"Dwie trzecie badanych w sondażu Ariadna twierdzi, iż Polska nie powinna przyjmować uchodźców z Bliskiego Wschodu i Afryki Północnej. Tak negatywnego stosunku Polacy nie mają wobec imigrantów z Ukrainy. Niechęć wobec uchodźców m.in. z Syrii wynika stąd, iż badani obawiają się wzrostu zagrożenia terroryzmem. Część respondentów racjonalizuje sobie swoją odmowę pomocy tym, iż są to imigranci "zarobkowi". Ten sondaż, z ograniczonym czynnikiem tzw. "politycznej poprawności", pokazuje znacznie gorsze postawy Polaków wobec uchodźców niż wcześniejsze badania. To jego wyniki warto brać pod uwagę, gdyż bez dobrej diagnozy problemu nie ma mowy o skutecznych sposobach rozwiązywania kryzysu imigracyjnego" - analizuje Norbert Maliszewski. 

Maliszewski pisze: "Dwie trzecie badanych (65 proc.) w sondażu Ariadna twierdzi, iż Polska nie powinna przyjmować uchodźców z Bliskiego Wschodu i Afryki Północnej. Jest to zdecydowanie mocniej wyrażone "nie" niż w innych badaniach na ten temat. Tamte jednak nie było wolne od tzw. politycznej poprawności, gdyż pytano o przyjmowanie uchodźców ze względu "na moralny obowiązek". Niektóre z nich były prowadzone w domu respondentów, a wówczas ci mogli ulegać tzw. "spirali milczenia" i niekoniecznie przyznawać się do swojej niechęci wobec imigrantów.". 

Czy to oznacza, że Polacy - notabene prawie 70 proc. ! - są ksenofobami, rasistami i nie wiadomo kim jeszcze, używając retoryki lewicowych publicystów? Nie, są po prostu zdroworozsądkowymi obywatelami, którzy widzą niebezpieczeństwo w nadchodzących co niektórych imigrantach. Jeśli polskie państwo byłoby bardziej asertywne i zależałoby mu na polskiej racji stanu, to byśmy mieli od 5 dni jasne i konstruktywne stanowisko polskiego rządu. Dziś Premier Kopacz jedynie dramatyzuje o jakieś dziwnej solidarności, pomocniczości itp. Nic z tego nie wynika, jedynie powoduje, że obywatele nie czują się w ogóle bezpieczni przed nadchodzącym zagrożeniem - potencjalnym, ale jednak!
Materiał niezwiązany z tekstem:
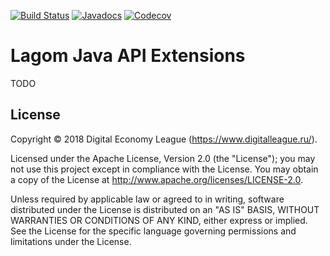 [![Build Status](https://travis-ci.org/taymyr/lagom-extensions.svg?branch=develop)](https://travis-ci.org/taymyr/lagom-extensions)
[![Javadocs](https://www.javadoc.io/badge/org.taymyr/lagom-extensions.svg)](https://www.javadoc.io/doc/org.taymyr/lagom-extensions)
[![Codecov](https://codecov.io/gh/taymyr/lagom-extensions/branch/develop/graph/badge.svg)](https://codecov.io/gh/taymyr/lagom-extensions)

# Lagom Java API Extensions

TODO

## License

Copyright © 2018 Digital Economy League (https://www.digitalleague.ru/).

Licensed under the Apache License, Version 2.0 (the "License"); you may not use this project except in compliance with the License. You may obtain a copy of the License at http://www.apache.org/licenses/LICENSE-2.0.

Unless required by applicable law or agreed to in writing, software distributed under the License is distributed on an "AS IS" BASIS, WITHOUT WARRANTIES OR CONDITIONS OF ANY KIND, either express or implied. See the License for the specific language governing permissions and limitations under the License.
"W polskich ośrodkach dla uchodźców przebywa na ogół do około 4 tys. osób. Nie ma publicznej informacji na ten temat, ale prawdopodobnie nie jesteśmy przygotowani na przyjęcie dodatkowych 12 tys. imigrantów. W takiej sytuacji, państwo nie niosłoby właściwej pomocy, co rodziłoby dalszą frustrację uchodźców i potęgowałoby problemy. Wypracowaniu rozsądnej polityki migracyjnej nie sprzyja czas kampanii. W odróżnieniu od dojrzałych demokracji liberalnych, w Polsce partie nie potrafią zbudować minimum konsensusu w sprawie poważnego kryzysu. Wydaje się więc, że ważną, dodatkową rolę w procesie pomocy uchodźcom politycznym będą musiały odegrać organizacje obywatelskie, a także Kościół katolicki" - analizuje Maliszewski. 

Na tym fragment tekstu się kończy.